Il mite vede, riconosce la ferita dell’altro, la sua fragilità, la accoglie, l’accetta, e così facendo accetta, accoglie la fragilità che è in lui. Inventa l’antidoto. È una storia di cura, in più sensi, quella dello scorpione e del maestro.

Ho scritto in apertura che ammiro i miti, e ora si capisce perché. Ho scritto anche che i miti un po’ mi spaventano. Non è vero, non sono i miti a spaventarmi, mi spaventa il veleno, la puntura, lo scorpione. È una paura con cui la mitezza costringe a fare i conti. Forse il vero esercizio è superare questa paura.

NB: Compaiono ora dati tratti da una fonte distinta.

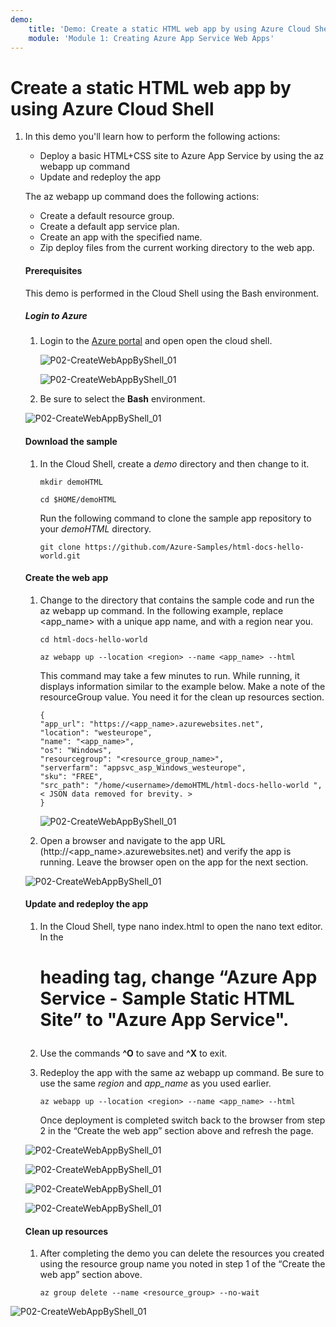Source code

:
 ```yaml
---
demo:
    title: 'Demo: Create a static HTML web app by using Azure Cloud Shell'
    module: 'Module 1: Creating Azure App Service Web Apps'
---
```


Create a static HTML web app by using Azure Cloud Shell
=================================

1. In this demo you'll learn how to perform the following actions:

   - Deploy a basic HTML+CSS site to Azure App Service by using the az webapp up command
   - Update and redeploy the app

   The az webapp up command does the following actions:

   - Create a default resource group.
   - Create a default app service plan.
   - Create an app with the specified name.
   - Zip deploy files from the current working directory to the web app.

   #### Prerequisites

   This demo is performed in the Cloud Shell using the Bash environment.

   ##### Login to Azure

   1. Login to the [Azure portal](https://portal.azure.com/) and open open the cloud shell.

      ![P02-CreateWebAppByShell_01](images/P02-CreateWebAppByShell_01.png)

      ![P02-CreateWebAppByShell_01](images/P02-CreateWebAppByShell_02.png)

   2. Be sure to select the **Bash** environment.

   ![P02-CreateWebAppByShell_01](images/P02-CreateWebAppByShell_03.png)

   #### Download the sample

   1. In the Cloud Shell, create a *demo* directory and then change to it.

      ```
      mkdir demoHTML
      
      cd $HOME/demoHTML
      ```

      Run the following command to clone the sample app repository to your *demoHTML* directory.

      ```
      git clone https://github.com/Azure-Samples/html-docs-hello-world.git
      ```


   #### Create the web app

   1. Change to the directory that contains the sample code and run the az webapp up command. In the following example, replace <app_name> with a unique app name, and <region> with a region near you.

      ```
      cd html-docs-hello-world
      
      az webapp up --location <region> --name <app_name> --html
      ```

      This command may take a few minutes to run. While running, it displays information similar to the example below. Make a note of the resourceGroup value. You need it for the clean up resources section.

      ```
      {
      "app_url": "https://<app_name>.azurewebsites.net",
      "location": "westeurope",
      "name": "<app_name>",
      "os": "Windows",
      "resourcegroup": "<resource_group_name>",
      "serverfarm": "appsvc_asp_Windows_westeurope",
      "sku": "FREE",
      "src_path": "/home/<username>/demoHTML/html-docs-hello-world ",
      < JSON data removed for brevity. >
      }
      ```

      ![P02-CreateWebAppByShell_01](images/P02-CreateWebAppByShell_04.png)

      

   2. Open a browser and navigate to the app URL (http://<app_name>.azurewebsites.net) and verify the app is running. Leave the browser open on the app for the next section.

   ![P02-CreateWebAppByShell_01](images/P02-CreateWebAppByShell_05.png)

   #### Update and redeploy the app

   1. In the Cloud Shell, type nano index.html to open the nano text editor. In the <h1> heading tag, change “Azure App Service - Sample Static HTML Site” to "Azure App Service".

   2. Use the commands **^O** to save and **^X** to exit.

   3. Redeploy the app with the same az webapp up command. Be sure to use the same *region* and *app_name* as you used earlier.

      ```
      az webapp up --location <region> --name <app_name> --html
      ```

      Once deployment is completed switch back to the browser from step 2 in the “Create the web app” section above and refresh the page.

   ![P02-CreateWebAppByShell_01](images/P02-CreateWebAppByShell_06.png)

   ![P02-CreateWebAppByShell_01](images/P02-CreateWebAppByShell_07.png)

   ![P02-CreateWebAppByShell_01](images/P02-CreateWebAppByShell_08.png)

   ![P02-CreateWebAppByShell_01](images/P02-CreateWebAppByShell_09.png)

   

   #### Clean up resources

   1. After completing the demo you can delete the resources you created using the resource group name you noted in step 1 of the “Create the web app” section above.

      ```
      az group delete --name <resource_group> --no-wait
      ```


![P02-CreateWebAppByShell_01](images/P02-CreateWebAppByShell_10.png)

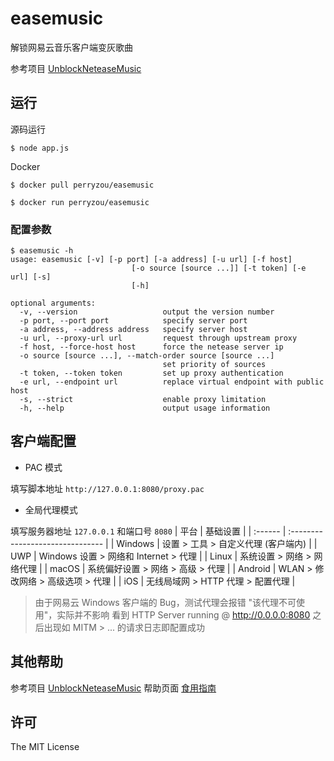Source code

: 
# easemusic

解锁网易云音乐客户端变灰歌曲

参考项目 [UnblockNeteaseMusic](https://github.com/nondanee/UnblockNeteaseMusic)

## 运行

源码运行

```
$ node app.js
```

Docker

```
$ docker pull perryzou/easemusic
```

```
$ docker run perryzou/easemusic
```

### 配置参数

```
$ easemusic -h
usage: easemusic [-v] [-p port] [-a address] [-u url] [-f host]
                           [-o source [source ...]] [-t token] [-e url] [-s]
                           [-h]

optional arguments:
  -v, --version                   output the version number
  -p port, --port port            specify server port
  -a address, --address address   specify server host
  -u url, --proxy-url url         request through upstream proxy
  -f host, --force-host host      force the netease server ip
  -o source [source ...], --match-order source [source ...]
                                  set priority of sources
  -t token, --token token         set up proxy authentication
  -e url, --endpoint url          replace virtual endpoint with public host
  -s, --strict                    enable proxy limitation
  -h, --help                      output usage information
```

## 客户端配置

 - PAC 模式
 
填写脚本地址 `http://127.0.0.1:8080/proxy.pac`

 - 全局代理模式

填写服务器地址 `127.0.0.1` 和端口号 `8080`
| 平台    | 基础设置 |
| :------ | :------------------------------- |
| Windows | 设置 > 工具 > 自定义代理 (客户端内) |
| UWP     | Windows 设置 > 网络和 Internet > 代理 |
| Linux   | 系统设置 > 网络 > 网络代理 |
| macOS   | 系统偏好设置 > 网络 > 高级 > 代理 |
| Android | WLAN > 修改网络 > 高级选项 > 代理 |
| iOS     | 无线局域网 > HTTP 代理 > 配置代理 |

> 由于网易云 Windows 客户端的 Bug，测试代理会报错 "该代理不可使用"，实际并不影响 
> 看到 HTTP Server running @ http://0.0.0.0:8080
> 之后出现如 MITM > ... 的请求日志即配置成功

## 其他帮助
参考项目 [UnblockNeteaseMusic](https://github.com/nondanee/UnblockNeteaseMusic)
帮助页面 [食用指南](https://github.com/nondanee/UnblockNeteaseMusic/issues/22)


## 许可

The MIT License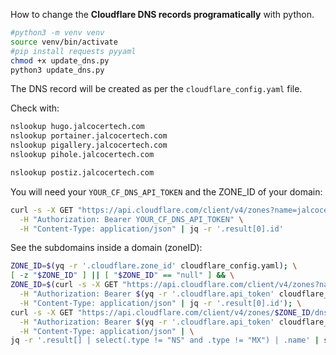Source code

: How to change the **Cloudflare DNS records programatically** with python.

```sh
#python3 -m venv venv
source venv/bin/activate
#pip install requests pyyaml
chmod +x update_dns.py
python3 update_dns.py
```

The DNS record will be created as per the `cloudflare_config.yaml` file.

Check with:

```sh
nslookup hugo.jalcocertech.com
nslookup portainer.jalcocertech.com
nslookup pigallery.jalcocertech.com
nslookup pihole.jalcocertech.com

nslookup postiz.jalcocertech.com
```

You will need your `YOUR_CF_DNS_API_TOKEN` and the ZONE_ID of your domain:

```sh
curl -s -X GET "https://api.cloudflare.com/client/v4/zones?name=jalcocertech.com" \
  -H "Authorization: Bearer YOUR_CF_DNS_API_TOKEN" \
  -H "Content-Type: application/json" | jq -r '.result[0].id'
```

See the subdomains inside a domain (zoneID):

```sh
ZONE_ID=$(yq -r '.cloudflare.zone_id' cloudflare_config.yaml); \
[ -z "$ZONE_ID" ] || [ "$ZONE_ID" == "null" ] && \
ZONE_ID=$(curl -s -X GET "https://api.cloudflare.com/client/v4/zones?name=$(yq -r '.cloudflare.domain_name' cloudflare_config.yaml)" \
  -H "Authorization: Bearer $(yq -r '.cloudflare.api_token' cloudflare_config.yaml)" \
  -H "Content-Type: application/json" | jq -r '.result[0].id'); \
curl -s -X GET "https://api.cloudflare.com/client/v4/zones/$ZONE_ID/dns_records" \
  -H "Authorization: Bearer $(yq -r '.cloudflare.api_token' cloudflare_config.yaml)" \
  -H "Content-Type: application/json" | \
jq -r '.result[] | select(.type != "NS" and .type != "MX") | .name' | sort -u
```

Può aiutarci l’intelligenza, che è una e trina, come spiega Čechov nel racconto La steppa. Jegòruška, un bambino di nove anni, è in viaggio con lo zio e un sacerdote per raggiungere la località dove frequenterà la scuola. Lungo la strada incontro Panteléi, un vecchietto, scalzo e saggio, che gli dice delle cose meravigliose nella loro semplicità:  

Sì. Un’intelligenza è una bella cosa, e due sono meglio. A un uomo Dio ne dà una sola, a un altro due, e a qualcuno anche tre… A qualcuno tre, è così… Una, quella con cui ci partorì la madre, un’altra che viene dallo studio, e la terza da una vita buona. E così, ecco, fratellino, è bello che un uomo abbia tre intelligenze. Per lui non soltanto vivere, ma anche morire è più facile.

La terza intelligenza è quella che ci fa andare oltre la natura (che spinge ad aiutare lo scorpione) e la ragione (che mette in guardia dalla puntura, dal pericolo, dall’esposizione al male, al dolore). Va oltre perché è innamorata del bene: di una vita buona. Vito Mancuso la chiama “mente innamorata”, generata dal bene praticato (e ricevuto). È un’intelligenza che cresce con la pratica, più che con lo studio. Assomiglia a una saggezza, più che a un sapere, a una conquista più che a un dono. Per questo occorre esercitarla.

E così abbiamo sfatato anche il quarto mito: il mite è stupido. Il mite non è stupido, il mite è tre volte intelligente.